I'm basically in the same boat, just turned 19 and have never had a serious relationship. I don't really feel bad about it, I just do what I want to do and figure if it comes it'll come, if not then I'm not going to dwell on it. Only advice I can give is to enjoy yourself and focus on what's good rather than what's bad.


----------



## Jade18

I dont know what you mean by chubby(as in 10 pounds or 100 pounds overweight)
but when I was chubby I had more luck with the guys than now...but why do you blame it on that?
But love isnt everything believe me..
all relationships have an ending anyways...
sorry im real negative:roll
anyways from my expiernce if you really force it and desprate to get into a relationship it wont happand..itll happand when you least expect


----------



## d93

I'm 17. Never have had a relationship with a girl, never kissed a girl, never hugged a girl, hell I've never even held hands with a girl. 

I wish you luck though. As long as you're comfortable with yourself, and you have some confidence. You should be fine. 

Me though...no girl would want to go out with me.


----------



## Kennnie

d93 said:


> I'm 17. Never have had a relationship with a girl, never kissed a girl, never hugged a girl, hell I've never even held hands with a girl.
> 
> I wish you luck though. As long as you're comfortable with yourself, and you have some confidence. You should be fine.
> 
> Me though...no girl would want to go out with me.


 youre a great looking guy


----------



## LostProphet

Everyone goes at their own pace. You're also still pretty young, when you do get a gf there will be lots of opportunities to make up for what you feel you missed out on.


----------



## Kelsea N

I feel that way sometimes too. Almost 20 and no real relationships to speak of (secret:I always tell people that "I'm not really a relationship person" instead of answering honestly when people ask me about my past relationships). Oddly enough, back in high school, people would always come to me for relationship advice. Remembering the things they told me I don't feel like I missed something wonderful, just that I'm a little behind on experience, if you know what I mean.

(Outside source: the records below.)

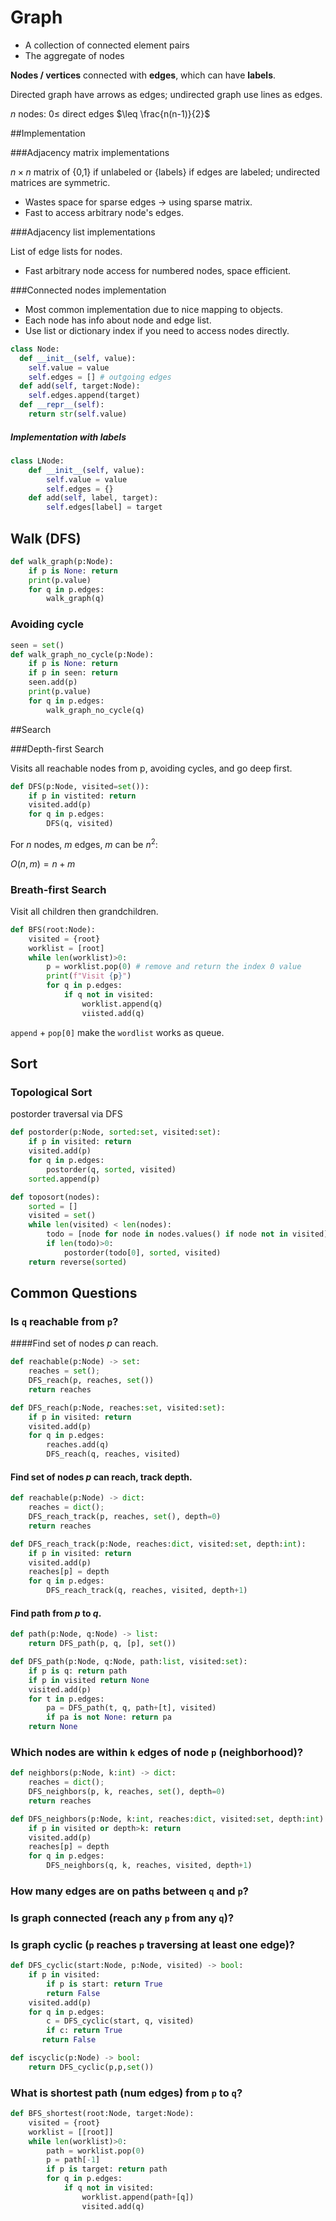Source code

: # Graph

* A collection of connected element pairs
* The aggregate of nodes

**Nodes / vertices** connected with **edges**, which can have **labels**.

Directed graph have arrows as edges; undirected graph use lines as edges.

$n$ nodes: $0 \leq$ direct edges $\leq \frac{n(n-1)}{2}$

##Implementation

###Adjacency matrix implementations

$n \times n$ matrix of {0,1} if unlabeled or {labels} if edges are labeled; undirected matrices are symmetric.

- Wastes space for sparse edges -> using sparse matrix.
- Fast to access arbitrary node's edges.

###Adjacency list implementations

List of edge lists for nodes.

- Fast arbitrary node access for numbered nodes, space efficient.

###Connected nodes implementation

- Most common implementation due to nice mapping to objects.
- Each node has info about node and edge list.
- Use list or dictionary index if you need to access nodes directly.

```python
class Node:
  def __init__(self, value):
    self.value = value
    self.edges = [] # outgoing edges
  def add(self, target:Node):
    self.edges.append(target)
  def __repr__(self):
    return str(self.value)
```

##### Implementation with labels

```python
class LNode:
    def __init__(self, value):
        self.value = value
        self.edges = {}
	def add(self, label, target):
        self.edges[label] = target
```

## Walk (DFS)

```python
def walk_graph(p:Node):
    if p is None: return
    print(p.value)
    for q in p.edges:
        walk_graph(q)
```

### Avoiding cycle

```python
seen = set()
def walk_graph_no_cycle(p:Node):
    if p is None: return
    if p in seen: return
    seen.add(p)
    print(p.value)
    for q in p.edges:
        walk_graph_no_cycle(q)
```

##Search

###Depth-first Search

Visits all reachable nodes from p, avoiding cycles, and go deep first.

```python
def DFS(p:Node, visited=set()):
    if p in vistited: return
    visited.add(p)
    for q in p.edges:
        DFS(q, visited)
```

For $n$ nodes, $m$ edges, $m$ can be $n^2$:

$O(n,m) = n+m$

### Breath-first Search

Visit all children then grandchildren.

```python
def BFS(root:Node):
    visited = {root}
    worklist = [root]
    while len(worklist)>0:
        p = worklist.pop(0)	# remove and return the index 0 value
        print(f"Visit {p}")
        for q in p.edges:
            if q not in visited:
                worklist.append(q)
                viisted.add(q)
```

`append` + `pop[0]` make the `wordlist` works as queue.

## Sort

### Topological Sort

postorder traversal via DFS

```python
def postorder(p:Node, sorted:set, visited:set):
    if p in visited: return
    visited.add(p)
    for q in p.edges:
        postorder(q, sorted, visited)
    sorted.append(p)
```

```python
def toposort(nodes):
    sorted = []
    visited = set()
    while len(visited) < len(nodes):
        todo = [node for node in nodes.values() if node not in visited]
        if len(todo)>0:
            postorder(todo[0], sorted, visited)
    return reverse(sorted)
```



## Common Questions

### Is `q` reachable from `p`?

####Find set of nodes $p$ can reach.

```python
def reachable(p:Node) -> set:
    reaches = set();
    DFS_reach(p, reaches, set())
    return reaches

def DFS_reach(p:Node, reaches:set, visited:set):
    if p in visited: return
    visited.add(p)
    for q in p.edges:
        reaches.add(q)
        DFS_reach(q, reaches, visited)
```

#### Find set of nodes $p$ can reach, track depth.

```python
def reachable(p:Node) -> dict:
    reaches = dict();
    DFS_reach_track(p, reaches, set(), depth=0)
    return reaches

def DFS_reach_track(p:Node, reaches:dict, visited:set, depth:int):
    if p in visited: return
    visited.add(p)
    reaches[p] = depth
    for q in p.edges:
        DFS_reach_track(q, reaches, visited, depth+1)
```

#### Find path from $p$ to $q$.

```python
def path(p:Node, q:Node) -> list:
    return DFS_path(p, q, [p], set())

def DFS_path(p:Node, q:Node, path:list, visited:set):
    if p is q: return path
    if p in visited return None
	visited.add(p)
    for t in p.edges:
        pa = DFS_path(t, q, path+[t], visited)
        if pa is not None: return pa
    return None
```

### Which nodes are within `k` edges of node `p` (neighborhood)?

```python
def neighbors(p:Node, k:int) -> dict:
    reaches = dict();
    DFS_neighbors(p, k, reaches, set(), depth=0)
    return reaches

def DFS_neighbors(p:Node, k:int, reaches:dict, visited:set, depth:int):
    if p in visited or depth>k: return
    visited.add(p)
    reaches[p] = depth
    for q in p.edges:
        DFS_neighbors(q, k, reaches, visited, depth+1)
```

### How many edges are on paths between `q` and `p`?

### Is graph connected (reach any `p` from any `q`)?

### Is graph cyclic (`p` reaches `p` traversing at least one edge)?

```python
def DFS_cyclic(start:Node, p:Node, visited) -> bool:
    if p in visited:
        if p is start: return True
        return False
    visited.add(p)
    for q in p.edges:
        c = DFS_cyclic(start, q, visited)
        if c: return True
       return False

def iscyclic(p:Node) -> bool:
    return DFS_cyclic(p,p,set())
```

### What is shortest path (num edges) from `p` to `q`?

```python
def BFS_shortest(root:Node, target:Node):
    visited = {root}
    worklist = [[root]]
    while len(worklist)>0:
        path = worklist.pop(0)
        p = path[-1]
        if p is target: return path
        for q in p.edges:
            if q not in visited:
                worklist.append(path+[q])
                visited.add(q)
```

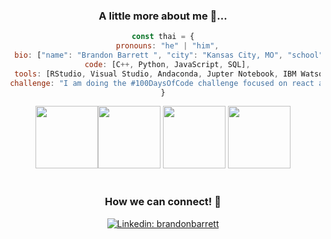 <div align="center">

### A little more about me 🤖...

```javascript
const thai = {
  pronouns: "he" | "him",
  bio: ["name": "Brandon Barrett ", "city": "Kansas City, MO", "school" Metropolitan Community College - Maple Woods, Computer Science Major],
  code: [C++, Python, JavaScript, SQL],
  tools: [RStudio, Visual Studio, Andaconda, Jupter Notebook, IBM Watson Studio],
 challenge: "I am doing the #100DaysOfCode challenge focused on react and typescript"
}
```

<img src="https://user-images.githubusercontent.com/74038190/212257454-16e3712e-945a-4ca2-b238-408ad0bf87e6.gif" width="100"><img src="https://user-images.githubusercontent.com/74038190/212257472-08e52665-c503-4bd9-aa20-f5a4dae769b5.gif" width="100">
<img src="https://user-images.githubusercontent.com/74038190/212257465-7ce8d493-cac5-494e-982a-5a9deb852c4b.gif" width="100">
<img src="https://user-images.githubusercontent.com/74038190/212284087-bbe7e430-757e-4901-90bf-4cd2ce3e1852.gif" width="100">
<br><br>

### How we can connect! 🚀

[![Linkedin: brandonbarrett](https://img.shields.io/badge/-brandonbarrett-blue?style=flat-square&logo=Linkedin&logoColor=white&link=https://www.linkedin.com/in/brandon-barrett-867531295/)](https://www.linkedin.com/in/brandon-barrett-867531295/)

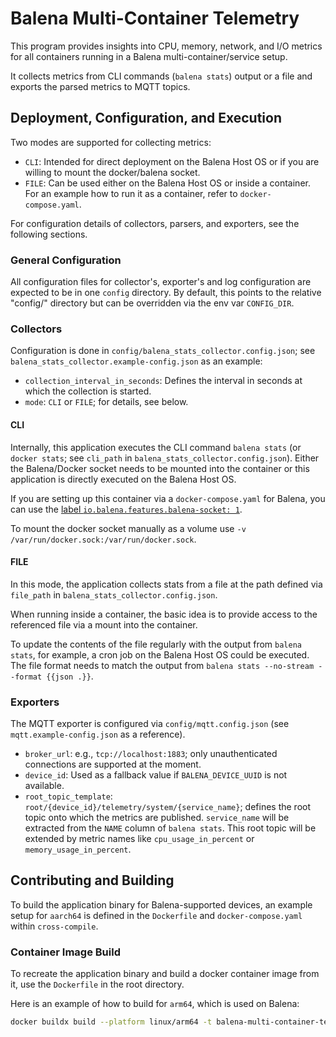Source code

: # Balena Multi-Container Telemetry

This program provides insights into CPU, memory, network, and I/O metrics for all containers running in a Balena
multi-container/service setup.

It collects metrics from CLI commands (`balena stats`) output or a file and exports the parsed metrics to MQTT topics.

## Deployment, Configuration, and Execution

Two modes are supported for collecting metrics:

- `CLI`: Intended for direct deployment on the Balena Host OS or if you are willing to mount the docker/balena socket.
- `FILE`: Can be used either on the Balena Host OS or inside a container. For an example how to run it as a container,
  refer to `docker-compose.yaml`.

For configuration details of collectors, parsers, and exporters, see the following sections.

### General Configuration

All configuration files for collector's, exporter's and log configuration are expected to be in one `config` directory.
By default, this points to the relative "config/" directory but can be overridden via the env var `CONFIG_DIR`.

### Collectors

Configuration is done in `config/balena_stats_collector.config.json`; see `balena_stats_collector.example-config.json`
as an example:

- `collection_interval_in_seconds`: Defines the interval in seconds at which the collection is started.
- `mode`: `CLI` or `FILE`; for details, see below.

#### CLI

Internally, this application executes the CLI command `balena stats` (or `docker stats`; see `cli_path` in
`balena_stats_collector.config.json`). Either the Balena/Docker socket needs to be mounted into the container or this
application is directly executed on the Balena Host OS.

If you are setting up this container via a `docker-compose.yaml` for Balena, you can use the [label
`io.balena.features.balena-socket: 1`](https://docs.balena.io/reference/supervisor/docker-compose/#labels).

To mount the docker socket manually as a volume use `-v /var/run/docker.sock:/var/run/docker.sock`.

#### FILE

In this mode, the application collects stats from a file at the path defined via `file_path` in
`balena_stats_collector.config.json`.

When running inside a container, the basic idea is to provide access to the referenced file via a mount into the
container.

To update the contents of the file regularly with the output from `balena stats`, for example, a cron job on the Balena
Host OS could be executed. The file format needs to match the output from
`balena stats --no-stream --format {{json .}}`.

### Exporters

The MQTT exporter is configured via `config/mqtt.config.json` (see `mqtt.example-config.json` as a reference).

- `broker_url`: e.g., `tcp://localhost:1883`; only unauthenticated connections are supported at the moment.
- `device_id`: Used as a fallback value if `BALENA_DEVICE_UUID` is not available.
- `root_topic_template`: `root/{device_id}/telemetry/system/{service_name}`; defines the root topic onto which the
  metrics are published. `service_name` will be extracted from the `NAME` column of `balena stats`. This root topic will
  be extended by metric names like `cpu_usage_in_percent` or `memory_usage_in_percent`.

## Contributing and Building

To build the application binary for Balena-supported devices, an example setup for `aarch64` is defined in the
`Dockerfile` and `docker-compose.yaml` within `cross-compile`.

### Container Image Build

To recreate the application binary and build a docker container image from it, use the `Dockerfile` in the root
directory.

Here is an example of how to build for `arm64`, which is used on Balena:

```sh
docker buildx build --platform linux/arm64 -t balena-multi-container-telemetry:arm64 .
```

and maybe young is relative. maybe it's the effect of everything being new and exciting and, well, lovely. except now you know better that to get into a tizzy over unimportant things.

at least I hope so.


----------



## WholeinSoul91

I'm 19, good-looking(though I've improved there over the last few years - better hair, skin, figure) but I've never had a bf. Kissed guys before but I've never actually had a proper relationship in my life.


----------



## LALoner

Puppy love seems like the coolest kind of love. It sucks most of us missed out on that.


----------



## Rocklee96

Until last year I was a little chubby and now I have slimmed down. I am decent in the face but I've still never had a girlfriend and I barely even talk to girls.


----------



## caithiggs

Yo, the only thing that separates young love from the rest of it is that young love has yet to be jaded by young love. What I mean is, you will experience young love the first time no matter how old you are. That's just the way it works. As long as infatuation has not yet jaded you, you will experience it in that pure disgustingly sweet way even if you're like 50. Only after you experience it will the novelty wear off and you become old and jaded like the rest of us. Don't worry! You still have that chance at love. At least you have the fortune of probably already hearing that "no love is as deep as our love" crap as being all a joke, so you will understand when the romance is over a little better than like a fifteen year old who has no idea ;p

I know, I'm such a good person.


----------



## Dianna

Definately the same sort of thing has happened to me, I dunno i guess the right person didn't come along (and there aren't that many nice guys around here  ) but i guess everything happens for a reason, and one day we'll all find someone  (hopefully sooner rather than later)


----------



## enpyre

i can totally relate to this thread, I think most of us here can.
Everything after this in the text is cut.